EXERCISE GOAL: Your reply should consist of one number: how many lines below contain "Hilbert".

DATA SHOWN:
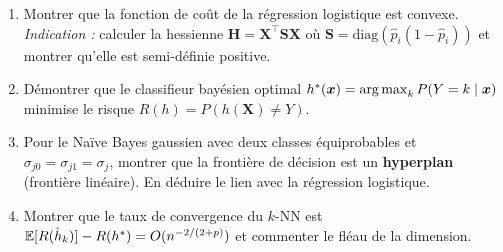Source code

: \begin{exercice}
\begin{enumerate}
  \item Montrer que la fonction de co\^ut de la r\'egression logistique est convexe.
        \emph{Indication :} calculer la hessienne $\bm{H} = \bm{X}^\top \bm{S} \bm{X}$
        o\`u $\bm{S} = \text{diag}(\hat{p}_i(1-\hat{p}_i))$ et montrer qu'elle est
        semi-d\'efinie positive.
  \item D\'emontrer que le classifieur bay\'esien optimal $h^*(\bm{x}) = \argmax_k P(Y=k \mid \bm{x})$
        minimise le risque $R(h) = P(h(\bm{X}) \neq Y)$.
  \item Pour le Na\"ive Bayes gaussien avec deux classes \'equiprobables et $\sigma_{j0} = \sigma_{j1} = \sigma_j$,
        montrer que la fronti\`ere de d\'ecision est un \textbf{hyperplan} (fronti\`ere lin\'eaire).
        En d\'eduire le lien avec la r\'egression logistique.
  \item Montrer que le taux de convergence du $k$-NN est
        $\E[R(\hat{h}_k)] - R(h^*) = O(n^{-2/(2+p)})$ et commenter le fl\'eau
        de la dimension.
\end{enumerate}
\end{exercice}
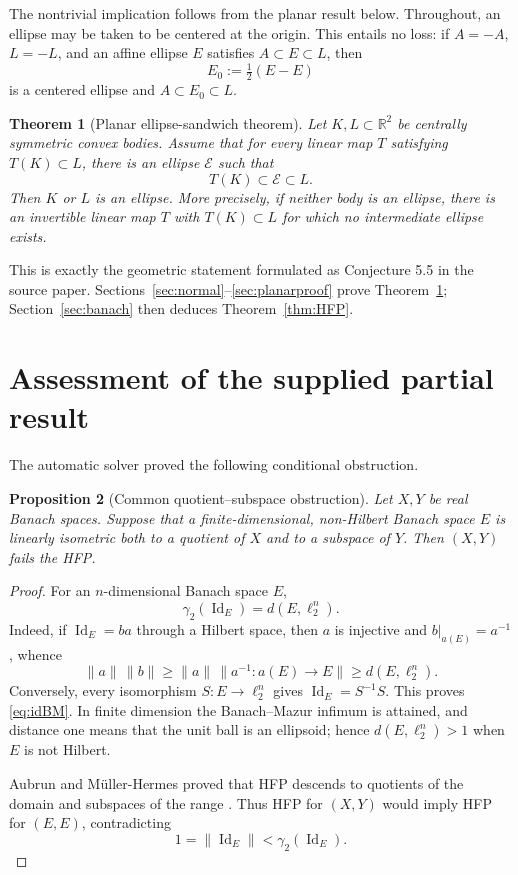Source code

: \documentclass[11pt]{amsart}
\newtheorem{theorem}{Theorem}[section]
\newtheorem{proposition}[theorem]{Proposition}
\theoremstyle{definition}
\theoremstyle{remark}
\newcommand{\R}{\mathbb R}
\newcommand{\Id}{\operatorname{Id}}
\newcommand{\ga}{\gamma_2}
\begin{document}
The nontrivial implication follows from the planar result below.  Throughout,
an ellipse may be taken to be centered at the origin.  This entails no loss:
if $A=-A$, $L=-L$, and an affine ellipse $E$ satisfies $A\subset E\subset L$,
then
\[
 E_0:=\tfrac12(E-E)
\]
is a centered ellipse and $A\subset E_0\subset L$.

\begin{theorem}[Planar ellipse-sandwich theorem]\label{thm:planar}
Let $K,L\subset\R^2$ be centrally symmetric convex bodies.  Assume that for
every linear map $T$ satisfying $T(K)\subset L$, there is an ellipse
$\mathcal E$ such that
\[
 T(K)\subset \mathcal E\subset L.
\]
Then $K$ or $L$ is an ellipse.  More precisely, if neither body is an
ellipse, there is an \emph{invertible} linear map $T$ with $T(K)\subset L$
for which no intermediate ellipse exists.
\end{theorem}

This is exactly the geometric statement formulated as Conjecture 5.5 in the
source paper.  Sections~\ref{sec:normal}--\ref{sec:planarproof} prove
Theorem~\ref{thm:planar}; Section~\ref{sec:banach} then deduces
Theorem~\ref{thm:HFP}.

\section{Assessment of the supplied partial result}\label{sec:partial}

The automatic solver proved the following conditional obstruction.

\begin{proposition}[Common quotient--subspace obstruction]\label{prop:partial}
Let $X,Y$ be real Banach spaces.  Suppose that a finite-dimensional,
non-Hilbert Banach space $E$ is linearly isometric both to a quotient of $X$
and to a subspace of $Y$.  Then $(X,Y)$ fails the HFP.
\end{proposition}

\begin{proof}
For an $n$-dimensional Banach space $E$,
\begin{equation}\label{eq:idBM}
 \ga(\Id_E)=d(E,\ell_2^n).
\end{equation}
Indeed, if $\Id_E=ba$ through a Hilbert space, then $a$ is injective and
$b|_{a(E)}=a^{-1}$, whence
\[
 \|a\|\,\|b\|\geq \|a\|\,\|a^{-1}:a(E)\to E\|\geq d(E,\ell_2^n).
\]
Conversely, every isomorphism $S:E\to\ell_2^n$ gives
$\Id_E=S^{-1}S$.  This proves \eqref{eq:idBM}.  In finite dimension the
Banach--Mazur infimum is attained, and distance one means that the unit ball is
an ellipsoid; hence $d(E,\ell_2^n)>1$ when $E$ is not Hilbert.

Aubrun and M\"uller-Hermes proved that HFP descends to quotients of the domain
and subspaces of the range \cite[Proposition 5.4]{AMH-limit}.  Thus HFP for
$(X,Y)$ would imply HFP for $(E,E)$, contradicting
\[
 1=\|\Id_E\|<\ga(\Id_E).
\]
\end{proof}
\end{document}
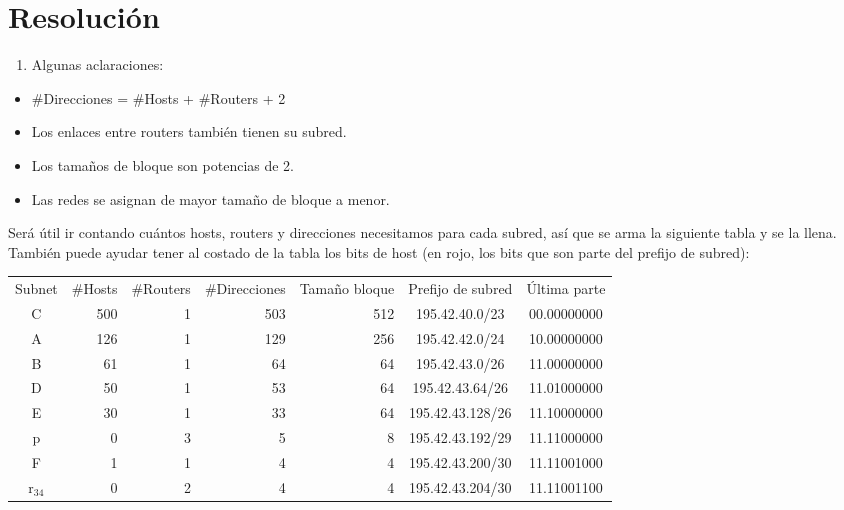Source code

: \section*{Resolución}

\noindent
\begin{enumerate}[left=0cm]
\item Algunas aclaraciones:
\end{enumerate}

\begin{itemize}
\item \#Direcciones = \#Hosts + \#Routers + 2
\item Los enlaces entre routers también tienen su subred.
\item Los tamaños de bloque son potencias de 2.
\item Las redes se asignan de mayor tamaño de bloque a menor.
\end{itemize}

Será útil ir contando cuántos hosts, routers y direcciones necesitamos para cada subred, así que se arma la siguiente tabla y se la llena. También puede ayudar tener al costado de la tabla los bits de host (en rojo, los bits que son parte del prefijo de subred):

\begin{table}[H]
    \centering
    \begin{tabular}{|c|r|r|r|r|c|c}
    \cline{1-6}
    \multicolumn{1}{|c|}{Subnet} & \multicolumn{1}{c|}{\#Hosts} & \multicolumn{1}{c|}{\#Routers} & \multicolumn{1}{c|}{\#Direcciones} & \multicolumn{1}{c|}{Tamaño bloque} & \multicolumn{1}{c|}{Prefijo de subred} & Última parte\\ \cline{1-6}
    C & 500 & 1 & 503 & 512 & 195.42.40.0/23 & {\color{red}0}0.00000000\\ \cline{1-6}
    A & 126 & 1 & 129 & 256 & 195.42.42.0/24 & {\color{red}10}.00000000\\ \cline{1-6}
    B & 61 & 1 & 64 & 64 & 195.42.43.0/26 & {\color{red}11.00}000000\\ \cline{1-6}
    D & 50 & 1 & 53 & 64 & 195.42.43.64/26 & {\color{red}11.01}000000\\ \cline{1-6}
    E & 30 & 1 & 33 & 64 & 195.42.43.128/26 & {\color{red}11.10}000000\\ \cline{1-6}
    p & 0 & 3 & 5 & 8 & 195.42.43.192/29 & {\color{red}11.11000}000\\ \cline{1-6}
    F & 1 & 1 & 4 & 4 & 195.42.43.200/30 & {\color{red}11.110010}00\\ \cline{1-6}
    $\text{r}_{34}$ & 0 & 2 & 4 & 4 & 195.42.43.204/30 & {\color{red}11.110011}00\\\cline{1-6}
    \end{tabular}
\end{table}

SOLUTION TO THE EXERCISE: 3